This is part 3 in a series. See also part 1 and part 2.
In this analysis I use precinct-level results from the Howard County 2014 general election (courtesy of the Maryland State Board of Elections) to look at Allan Kittleman’s margin of victory across the county on election day in the race for Howard County Executive. I’m interested in the general question of whether there was an “enthusiasm gap” in which Kittleman’s election-day results were particularly lopsided, e.g., due to increased turnout of Republican voters or unusually high support for Kittleman from Democrats and unaffiliated voters.
I present the data as a map of Howard County with the precincts colored according to Kittleman’s absolute and relative margins of victory, and with county council boundaries added. The map is based on precinct and council boundaries made available by the Howard County GIS division on the data.howardcountymd.gov site.
Unlike my previous analysis in part 2 of this series, here the map is deliberately distorted to have the area covered by each precinct be proportional to the number of registered voters in that precinct. For more information on the process used to create such a map (referred to as a “cartogram”) see “Creating Howard County Precinct Cartograms Based on 2014 Registered Voters”, part 1 and part 2.
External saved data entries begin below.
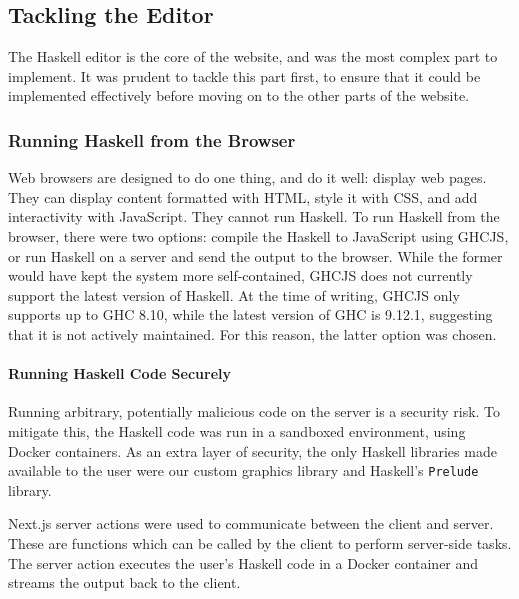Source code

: \documentclass[../main.tex]{subfiles}
\begin{document}
        \subsection{Tackling the Editor}
            The Haskell editor is the core of the website, and was the most complex part to
                implement.
            It was prudent to tackle this part first, to ensure that it could be
                implemented effectively before moving on to the other parts of the website.

            \subsubsection{Running Haskell from the Browser}
                Web browsers are designed to do one thing, and do it well: display web pages.
                They can display content formatted with HTML, style it with CSS, and add
                    interactivity with JavaScript.
                They cannot run Haskell.
                To run Haskell from the browser, there were two options: compile the Haskell to
                    JavaScript using GHCJS, or run Haskell on a server and send the output to the
                    browser.
                While the former would have kept the system more self-contained, GHCJS does not
                    currently support the latest version of Haskell.
                At the time of writing, GHCJS only supports up to GHC 8.10, while the latest
                    version of GHC is 9.12.1, suggesting that it is not actively maintained.
                For this reason, the latter option was chosen.

                \paragraph{Running Haskell Code Securely}
                    Running arbitrary, potentially malicious code on the server is a security risk.
                    To mitigate this, the Haskell code was run in a sandboxed environment, using
                        Docker containers.
                    As an extra layer of security, the only Haskell libraries made available to the
                        user were our custom graphics library and Haskell's \texttt{Prelude} library.

                    Next.js server actions were used to communicate between the client and server.
                    These are functions which can be called by the client to perform server-side
                        tasks.
                    The server action executes the user's Haskell code in a Docker container and
                        streams the output back to the client.
\end{document}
For this analysis I use the R statistical package run from the RStudio development environment, along with the dplyr and tidyr packages to do data manipulation and the ggplot2 package to draw the maps.
library("dplyr", warn.conflicts = FALSE)
library("tidyr")
library("ggplot2")
I also need to load R packages used to manipulate spatial data in R. I first load the sp package, a prerequisite for using other spatial data packages. I use the rgdal package to load spatial data for boundaries for the precincts and council districts.
library("sp")
library("rgdal")
## rgdal: version: 0.9-1, (SVN revision 518)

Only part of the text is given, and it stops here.